Die „klassische“ Wintersaison neigt sich in diesen Tagen auch in den verbliebenen, geöffneten Skigebieten dem Ende zu. Markus Redl, Geschäftsführer ecoplus Alpin GmbH, und damit verantwortlich für Skigebiete wie Hochkar oder St. Corona, spricht im Exklusiv-Interview mit sportsbusiness.at über den Skisport im Wandel, welche Chancenfelder zu sehen sind, und was er mit „New School statt (nur immer) Old School“ meint.
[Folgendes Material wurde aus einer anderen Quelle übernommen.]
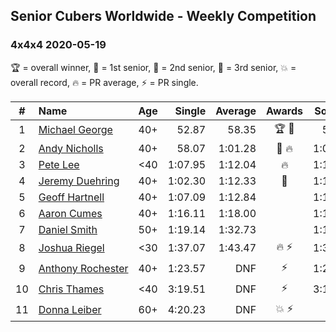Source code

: ## Senior Cubers Worldwide - Weekly Competition
### 4x4x4 2020-05-19

🏆 = overall winner, 🥇 = 1st senior, 🥈 = 2nd senior, 🥉 = 3rd senior, 💥 = overall record, 🔥 = PR average, ⚡ = PR single.

| # | Name | Age | Single | Average | Awards | Solve 1 | Solve 2 | Solve 3 | Solve 4 | Solve 5 | Video |
| :--: | :-- | :--: | --: | --: | :--: | --: | --: | --: | --: | --: | :-- |
| 1 | [<span style="white-space: nowrap">Michael George</span>](../../persons/michael_george/444.md) | 40+ | 52.87 | 58.35 | 🏆 🥇 | 59.28 | 57.26 | 52.87 | 1:01.50 | 58.50 | [Link](https://www.facebook.com/events/201300894172579/permalink/201947360774599/) |
| 2 | [<span style="white-space: nowrap">Andy Nicholls</span>](../../persons/andy_nicholls/444.md) | 40+ | 58.07 | 1:01.28 | 🥈 🔥 | 1:05.59 | 58.19 | 1:01.69 | 1:03.96 | 58.07 | [Link](https://www.facebook.com/events/201300894172579/permalink/202114150757920/) |
| 3 | [<span style="white-space: nowrap">Pete Lee</span>](../../persons/pete_lee/444.md) | <40 | 1:07.95 | 1:12.04 | 🔥 | 1:15.79 | 1:07.95 | 1:09.74 | 1:10.61 | 1:45.26 | [Link](https://www.facebook.com/events/201300894172579/permalink/203097117326290/) |
| 4 | [<span style="white-space: nowrap">Jeremy Duehring</span>](../../persons/jeremy_duehring/444.md) | 40+ | 1:02.30 | 1:12.33 | 🥉 | 1:10.57 | 1:13.72 | DNF | 1:02.30 | 1:12.70 | [Link](https://www.facebook.com/events/201300894172579/permalink/203067770662558/) |
| 5 | [<span style="white-space: nowrap">Geoff Hartnell</span>](../../persons/geoff_hartnell/444.md) | 40+ | 1:07.09 | 1:12.84 |  | 1:13.44 | 1:07.09 | 1:20.09 | 1:08.40 | 1:16.70 | [Link](https://www.facebook.com/events/201300894172579/permalink/203002987335703/) |
| 6 | [<span style="white-space: nowrap">Aaron Cumes</span>](../../persons/aaron_cumes/444.md) | 40+ | 1:16.11 | 1:18.00 |  | 1:18.99 | 1:16.66 | 1:16.11 | 1:19.73 | 1:18.35 | [Link](https://www.facebook.com/events/201300894172579/permalink/202909560678379/) |
| 7 | [<span style="white-space: nowrap">Daniel Smith</span>](../../persons/daniel_smith/444.md) | 50+ | 1:19.14 | 1:32.73 |  | 1:19.14 | 1:33.52 | 1:38.56 | 1:26.12 | 1:46.02 | [Link](https://www.facebook.com/events/201300894172579/permalink/204240630545272/) |
| 8 | [<span style="white-space: nowrap">Joshua Riegel</span>](../../persons/joshua_riegel/444.md) | <30 | 1:37.07 | 1:43.47 | 🔥 ⚡ | 1:37.07 | 1:40.91 | 1:52.42 | DNS | DNS | [Link](https://www.facebook.com/events/201300894172579/permalink/203589730610362/) |
| 9 | [<span style="white-space: nowrap">Anthony Rochester</span>](../../persons/anthony_rochester/444.md) | 40+ | 1:23.57 | DNF | ⚡ | 1:23.57 | DNS | DNS | DNS | DNS | [Link](https://www.facebook.com/events/201300894172579/permalink/203252107310791/) |
| 10 | [<span style="white-space: nowrap">Chris Thames</span>](../../persons/chris_thames/444.md) | <40 | 3:19.51 | DNF | ⚡ | 3:19.51 | 3:45.86 | DNS | DNS | DNS | [Link](https://www.facebook.com/events/201300894172579/permalink/203566733945995/) |
| 11 | [<span style="white-space: nowrap">Donna Leiber</span>](../../persons/donna_leiber/444.md) | 60+ | 4:20.23 | DNF | 💥 ⚡ | DNF | 4:20.23 | DNS | DNS | DNS | [Link](https://www.facebook.com/events/201300894172579/permalink/204799933822675/) |

<!-- Global site tag (gtag.js) - Google Analytics -->
<script async src="https://www.googletagmanager.com/gtag/js?id=UA-86348435-3"></script>
<script>window.dataLayer = window.dataLayer || []; function gtag() {dataLayer.push(arguments);} gtag('js', new Date()); gtag('config', 'UA-86348435-3');</script>
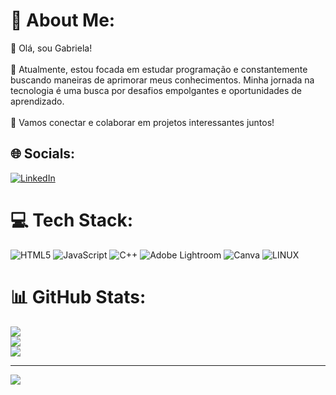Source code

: # 💫 About Me:
👋 Olá, sou Gabriela!<br><br>🌱 Atualmente, estou focada em estudar programação e constantemente buscando maneiras de aprimorar meus conhecimentos. Minha jornada na tecnologia é uma busca por desafios empolgantes e oportunidades de aprendizado.<br><br>🔗 Vamos conectar e colaborar em projetos interessantes juntos! <br>


## 🌐 Socials:
[![LinkedIn](https://img.shields.io/badge/LinkedIn-%230077B5.svg?logo=linkedin&logoColor=white)](https://www.linkedin.com/in/atyla-gabriela-da-silva-a0a7ab274/) 

# 💻 Tech Stack:
![HTML5](https://img.shields.io/badge/html5-%23E34F26.svg?style=plastic&logo=html5&logoColor=white) ![JavaScript](https://img.shields.io/badge/javascript-%23323330.svg?style=plastic&logo=javascript&logoColor=%23F7DF1E) ![C++](https://img.shields.io/badge/c++-%2300599C.svg?style=plastic&logo=c%2B%2B&logoColor=white) ![Adobe Lightroom](https://img.shields.io/badge/Adobe%20Lightroom-31A8FF.svg?style=plastic&logo=Adobe%20Lightroom&logoColor=white) ![Canva](https://img.shields.io/badge/Canva-%2300C4CC.svg?style=plastic&logo=Canva&logoColor=white) ![LINUX](https://img.shields.io/badge/Linux-FCC624?style=plastic&logo=linux&logoColor=black)
# 📊 GitHub Stats:
![](https://github-readme-stats.vercel.app/api?username=gabipalgunss&theme=shades-of-purple&hide_border=false&include_all_commits=false&count_private=false)<br/>
![](https://github-readme-streak-stats.herokuapp.com/?user=gabipalgunss&theme=shades-of-purple&hide_border=false)<br/>
![](https://github-readme-stats.vercel.app/api/top-langs/?username=gabipalgunss&theme=shades-of-purple&hide_border=false&include_all_commits=false&count_private=false&layout=compact)

---
[![](https://visitcount.itsvg.in/api?id=gabipalgunss&icon=0&color=0)](https://visitcount.itsvg.in)

<!-- Proudly created with GPRM ( https://gprm.itsvg.in ) -->
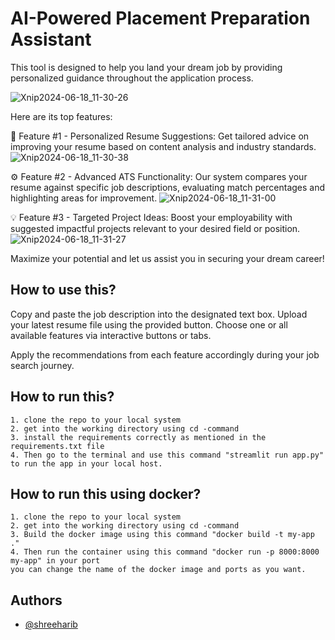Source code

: 
# AI-Powered Placement Preparation Assistant

This tool is designed to help you land your dream job by providing personalized guidance throughout the application process.

![Xnip2024-06-18_11-30-26](https://github.com/shreeharib/jobassistantai/assets/107598445/64226f69-2119-4b68-b7f8-372c7366f0f4)

Here are its top features:

📄 Feature #1 - Personalized Resume Suggestions: Get tailored advice on improving your resume based on content analysis and industry standards.
![Xnip2024-06-18_11-30-38](https://github.com/shreeharib/jobassistantai/assets/107598445/684d811f-11e4-4762-a3e5-305372a93a58)


⚙️ Feature #2 - Advanced ATS Functionality: Our system compares your resume against specific job descriptions, evaluating match percentages and highlighting areas for improvement.
![Xnip2024-06-18_11-31-00](https://github.com/shreeharib/jobassistantai/assets/107598445/db7b5286-ae77-4377-b58e-4217c48821c6)

💡 Feature #3 - Targeted Project Ideas: Boost your employability with suggested impactful projects relevant to your desired field or position.
![Xnip2024-06-18_11-31-27](https://github.com/shreeharib/jobassistantai/assets/107598445/f410c54a-e955-4881-a33e-ff0a6ea7d5a8)

Maximize your potential and let us assist you in securing your dream career!


## How to use this?

Copy and paste the job description into the designated text box.
Upload your latest resume file using the provided button.
Choose one or all available features via interactive buttons or tabs.

Apply the recommendations from each feature accordingly during your job search journey.
## How to run this?

    1. clone the repo to your local system
    2. get into the working directory using cd -command
    3. install the requirements correctly as mentioned in the requirements.txt file
    4. Then go to the terminal and use this command "streamlit run app.py" to run the app in your local host.


## How to run this using docker?

    1. clone the repo to your local system
    2. get into the working directory using cd -command
    3. Build the docker image using this command "docker build -t my-app ."
    4. Then run the container using this command "docker run -p 8000:8000 my-app" in your port 
    you can change the name of the docker image and ports as you want.
## Authors

- [@shreeharib](https://www.github.com/shreeharib)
++ sportsbusiness.at exklusiv von Michael Fiala ++

sportsbusiness.at: Herr Redl, Sie haben kürzlich in Wien an einem Panel von LAOLA1 und Sportradar teilgenommen, gemeinsam mit Sportstaatssekretärin Michaela Schmidt. Das Thema war „Skisport im Wandel“. Wenn wir auf die aktuelle Debatte blicken – etwa das 100-jährige Jubiläum der Seilbahnen und ein Resümee zur heurigen Wintersaison – wo sehen Sie die Rolle des Schneesports in der Zukunft Österreichs?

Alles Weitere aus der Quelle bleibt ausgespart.